There may also be scope to supplement Child Benefit with one-off payments, though that is less clear.
Any of these would be much more beneficial than a tax cut. The problem with tax cuts, apart from the work they create, is that they go to better off people. People on lower incomes tend to spend more proportionately on essentials (food, energy and housing), so at least the first use of the money will be in the domestic economy. It may also do a little for poverty, and that is no bad thing.
The Social Security Advisory Committee has published a review of Mandatory Reconsideration. It is a much better report than the press release suggests, because it reviews in detail the problems and issues that claimants have in getting decisions reviewed and corrected. However, the headline element in the Conclusion, picked out by the press release, is that “Properly conducted, Mandatory Reconsideration could be an efficient process that provides opportunity for timely review, the admission or reinterpretation of evidence and the avoidance of costly tribunals.” That is very questionable. Support for the principle of MR confuses the arguments for internal review – which is always necessary for quality control and management of mistakes – with the new, failing system, which delays and obstructs the opportunities for internal and external review.
There are three very fundamental problems with MR. The first is that decisions made against a claimant are implemented before any response or contrary case has been considered.
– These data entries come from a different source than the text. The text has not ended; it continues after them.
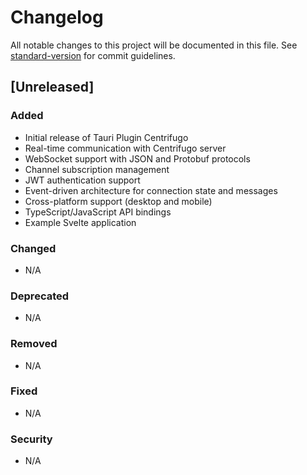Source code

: # Changelog

All notable changes to this project will be documented in this file. See [standard-version](https://github.com/conventional-changelog/standard-version) for commit guidelines.

## [Unreleased]

### Added
- Initial release of Tauri Plugin Centrifugo
- Real-time communication with Centrifugo server
- WebSocket support with JSON and Protobuf protocols
- Channel subscription management
- JWT authentication support
- Event-driven architecture for connection state and messages
- Cross-platform support (desktop and mobile)
- TypeScript/JavaScript API bindings
- Example Svelte application

### Changed
- N/A

### Deprecated
- N/A

### Removed
- N/A

### Fixed
- N/A

### Security
- N/A
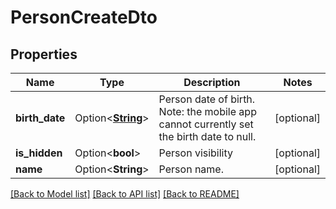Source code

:# PersonCreateDto

## Properties

Name | Type | Description | Notes
------------ | ------------- | ------------- | -------------
**birth_date** | Option<[**String**](string.md)> | Person date of birth. Note: the mobile app cannot currently set the birth date to null. | [optional]
**is_hidden** | Option<**bool**> | Person visibility | [optional]
**name** | Option<**String**> | Person name. | [optional]

[[Back to Model list]](../README.md#documentation-for-models) [[Back to API list]](../README.md#documentation-for-api-endpoints) [[Back to README]](../README.md)


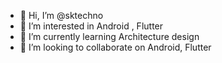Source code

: - 👋 Hi, I’m @sktechno
- 👀 I’m interested in Android , Flutter 
- 🌱 I’m currently learning Architecture design 
- 💞️ I’m looking to collaborate on Android, Flutter 


<!---
sktechno/sktechno is a ✨ special ✨ repository because its `README.md` (this file) appears on your GitHub profile.
You can click the Preview link to take a look at your changes.
--->
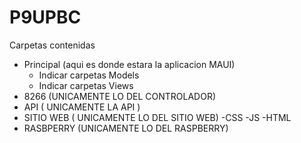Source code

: # P9UPBC
Carpetas contenidas
- Principal (aqui es donde estara la aplicacion MAUI)
  - Indicar carpetas Models
  - Indicar carpetas Views
- 8266 (UNICAMENTE LO DEL CONTROLADOR)
- API ( UNICAMENTE LA API )
- SITIO WEB ( UNICAMENTE LO DEL SITIO WEB)
  -CSS
  -JS
  -HTML
- RASBPERRY (UNICAMENTE LO DEL RASPBERRY)
  
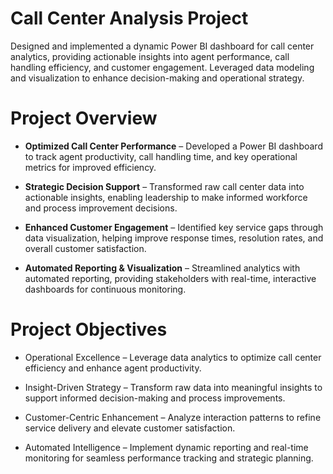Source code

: # Call Center Analysis Project
Designed and implemented a dynamic Power BI dashboard for call center analytics, providing actionable insights into agent performance, call handling efficiency, and customer engagement. Leveraged data modeling and visualization to enhance decision-making and operational strategy.

# Project Overview
- **Optimized Call Center Performance** – Developed a Power BI dashboard to track agent productivity, call handling time, and key operational metrics for improved efficiency.

- **Strategic Decision Support** – Transformed raw call center data into actionable insights, enabling leadership to make informed workforce and process improvement decisions.

- **Enhanced Customer Engagement** – Identified key service gaps through data visualization, helping improve response times, resolution rates, and overall customer satisfaction.

- **Automated Reporting & Visualization** – Streamlined analytics with automated reporting, providing stakeholders with real-time, interactive dashboards for continuous monitoring.

# Project Objectives
- Operational Excellence – Leverage data analytics to optimize call center efficiency and enhance agent productivity.

- Insight-Driven Strategy – Transform raw data into meaningful insights to support informed decision-making and process improvements.

- Customer-Centric Enhancement – Analyze interaction patterns to refine service delivery and elevate customer satisfaction.

- Automated Intelligence – Implement dynamic reporting and real-time monitoring for seamless performance tracking and strategic planning.
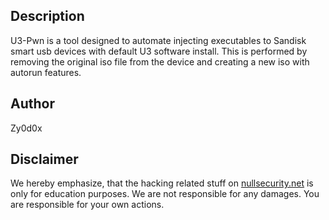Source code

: Description
-----------
U3-Pwn is a tool designed to automate injecting executables to Sandisk smart usb
devices with default U3 software install. This is performed by removing the
original iso file from the device and creating a new iso with autorun features.

Author
------
Zy0d0x

Disclaimer
----------
We hereby emphasize, that the hacking related stuff on
[nullsecurity.net](http://nullsecurity.net) is only for education purposes.
We are not responsible for any damages. You are responsible for your own
actions.
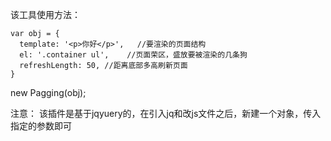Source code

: 该工具使用方法：

    var obj = { 
      template: '<p>你好</p>',   //要渲染的页面结构
      el: '.container ul',    //页面荣区，盛放要被渲染的几条狗
      refreshLength: 50, //距离底部多高刷新页面
    }
   new Pagging(obj);
   
   注意： 该插件是基于jqyuery的，在引入jq和改js文件之后，新建一个对象，传入指定的参数即可
   
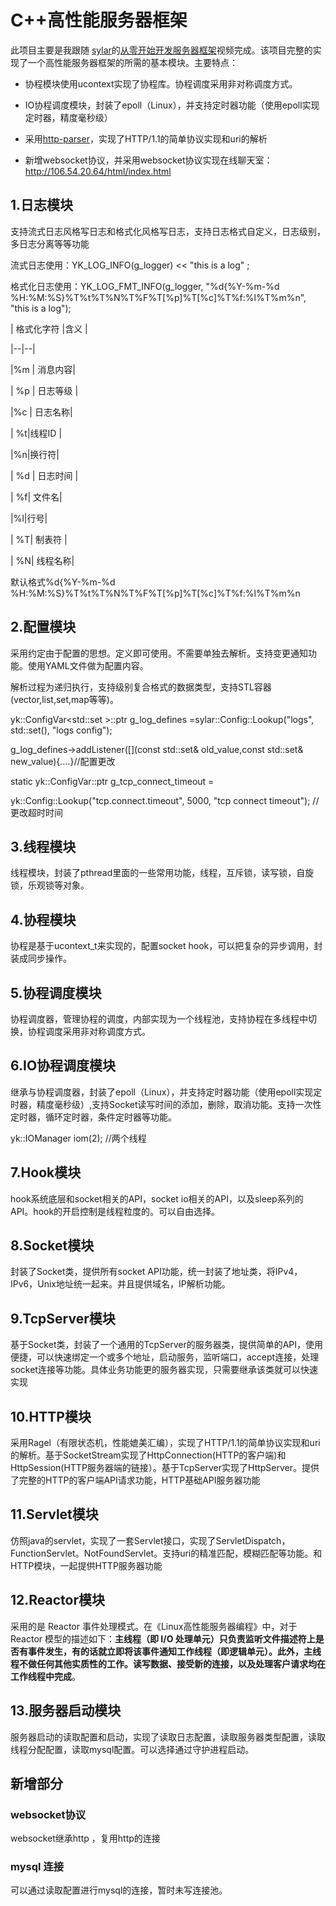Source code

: 
# C++高性能服务器框架

  

此项目主要是我跟随 [sylar](https://github.com/sylar-yin/sylar)的[从零开始开发服务器框架](https://www.bilibili.com/video/BV184411s7qF)视频完成。该项目完整的实现了一个高性能服务器框架的所需的基本模块。主要特点：

  

- 协程模块使用ucontext实现了协程库。协程调度采用非对称调度方式。

- IO协程调度模块，封装了epoll（Linux），并支持定时器功能（使用epoll实现定时器，精度毫秒级）

- 采用[http-parser](https://github.com/nodejs/http-parser)，实现了HTTP/1.1的简单协议实现和uri的解析

- 新增websocket协议，并采用websocket协议实现在线聊天室：http://106.54.20.64/html/index.html

  

## 1.日志模块

  

支持流式日志风格写日志和格式化风格写日志，支持日志格式自定义，日志级别，多日志分离等等功能

流式日志使用：YK_LOG_INFO(g_logger) << "this is a log" ;

格式化日志使用：YK_LOG_FMT_INFO(g_logger, "%d{%Y-%m-%d %H:%M:%S}%T%t%T%N%T%F%T[%p]%T[%c]%T%f:%l%T%m%n", "this is a log");

  

| 格式化字符 |含义 |

|--|--|

|%m | 消息内容|

| %p | 日志等级 |

|%c | 日志名称|

| %t|线程ID |

|%n|换行符|

| %d | 日志时间 |

| %f| 文件名|

|%l|行号|

| %T| 制表符 |

| %N| 线程名称|

  

默认格式%d{%Y-%m-%d %H:%M:%S}%T%t%T%N%T%F%T[%p]%T[%c]%T%f:%l%T%m%n

  
  

## 2.配置模块

  

采用约定由于配置的思想。定义即可使用。不需要单独去解析。支持变更通知功能。使用YAML文件做为配置内容。

解析过程为递归执行，支持级别复合格式的数据类型，支持STL容器(vector,list,set,map等等)。

  

yk::ConfigVar<std::set<LogDefine> >::ptr g_log_defines =sylar::Config::Lookup("logs", std::set<LogDefine>(), "logs config");

g_log_defines->addListener([](const std::set<LogDefine>& old_value,const std::set<LogDefine>& new_value){....}//配置更改

static yk::ConfigVar<int>::ptr g_tcp_connect_timeout =

yk::Config::Lookup("tcp.connect.timeout", 5000, "tcp connect timeout"); //更改超时时间

  
  

## 3.线程模块

  

线程模块，封装了pthread里面的一些常用功能，线程，互斥锁，读写锁，自旋锁，乐观锁等对象。

  

## 4.协程模块

  

协程是基于ucontext_t来实现的，配置socket hook，可以把复杂的异步调用，封装成同步操作。

  

## 5.协程调度模块

  

协程调度器，管理协程的调度，内部实现为一个线程池，支持协程在多线程中切换，协程调度采用非对称调度方式。

  

## 6.IO协程调度模块

  

继承与协程调度器，封装了epoll（Linux），并支持定时器功能（使用epoll实现定时器，精度毫秒级）,支持Socket读写时间的添加，删除，取消功能。支持一次性定时器，循环定时器，条件定时器等功能。

yk::IOManager iom(2); //两个线程

  

## 7.Hook模块

hook系统底层和socket相关的API，socket io相关的API，以及sleep系列的API。hook的开启控制是线程粒度的。可以自由选择。

  

## 8.Socket模块

封装了Socket类，提供所有socket API功能，统一封装了地址类，将IPv4，IPv6，Unix地址统一起来。并且提供域名，IP解析功能。

  

## 9.TcpServer模块

基于Socket类，封装了一个通用的TcpServer的服务器类，提供简单的API，使用便捷，可以快速绑定一个或多个地址，启动服务，监听端口，accept连接，处理socket连接等功能。具体业务功能更的服务器实现，只需要继承该类就可以快速实现

  

## 10.HTTP模块

采用Ragel（有限状态机，性能媲美汇编），实现了HTTP/1.1的简单协议实现和uri的解析。基于SocketStream实现了HttpConnection(HTTP的客户端)和HttpSession(HTTP服务器端的链接）。基于TcpServer实现了HttpServer。提供了完整的HTTP的客户端API请求功能，HTTP基础API服务器功能
  
## 11.Servlet模块

仿照java的servlet，实现了一套Servlet接口，实现了ServletDispatch，FunctionServlet。NotFoundServlet。支持uri的精准匹配，模糊匹配等功能。和HTTP模块，一起提供HTTP服务器功能

  
## 12.Reactor模块
  采用的是 Reactor 事件处理模式。在《Linux高性能服务器编程》中，对于 Reactor 模型的描述如下：**主线程（即 I/O 处理单元）只负责监听文件描述符上是否有事件发生，有的话就立即将该事件通知工作线程（即逻辑单元）。此外，主线程不做任何其他实质性的工作。读写数据、接受新的连接，以及处理客户请求均在工作线程中完成**。

## 13.服务器启动模块

服务器启动的读取配置和启动，实现了读取日志配置，读取服务器类型配置，读取线程分配配置，读取mysql配置。可以选择通过守护进程启动。

 
## 新增部分

### websocket协议
websocket继承http ，复用http的连接
 
 ### mysql 连接
 可以通过读取配置进行mysql的连接，暂时未写连接池。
The second problem is that MR does not offer claimants the opportunity to know of and respond to information relating to their case. This is a basic breach of ‘natural justice’, one of the core principles of UK law. The third is that because MR is a mandatory process for claimants, there is necessarily a delay in correcting unlawful action: barriers to access are obstacles to justice, and justice delayed is justice denied.
It is debatable, then, whether the system of Mandatory Reconsideration is lawful. Because judicial review is only available when other recourse has been exhausted, MR would have to be complete before a judicial test would be possible, and the long delays in implementation make this a considerable obstacle. But it does stand in breach of long established principles of administrative law. That is why the UN Committee on Social, Economic and Cultural Rights has just condemned the UK system for “the absence of due process”, in breach of its obligations under the UN Charter. Mandatory Reconsideration cannot be ‘properly conducted’ – it is designed to be improperly conducted.
Audit Scotland has published a report on the operation of the “National Fraud Initiative”, which is mainly concerned with the operation of big data in order to detect fraud by searching for anomalies. The central assumption of the report seems to be that improving the consistency of data will save money by limiting opportunities for fraud.
There is a central confusion at the heart of this approach. Following the reports of the DWP, and by extension the tests applied to local government in benefits administration, the report muddles three overlapping, but quite distinct issues: fraud, error and selectivity. Using data to review inconsistencies identifies potential sources of error. It does not necessarily identify, or relate to, fraud – which depends on deceit.
- measures to refine selectivity are liable to increase error (the more conditions there are, the more there is to go wrong. That is why the rates of error in Pension Credit are fifty times those for State Pensions.) Equally, they and they create opportunities for fraud. They do not, then, improve the efficiency of the system.
- measures to protect systems against fraud are likely, for the same reason, to increase error.
- measures to protect against error may reduce opportunities for fraud, but do not necessarily do so – it all depends on what kind of error is being addressed.
There may be opportunities to save money through big data; but anti-fraud measures are often expensive, and in a situation where many people do not receive the benefits they are entitled to, smoothing out inconsistencies might cost more.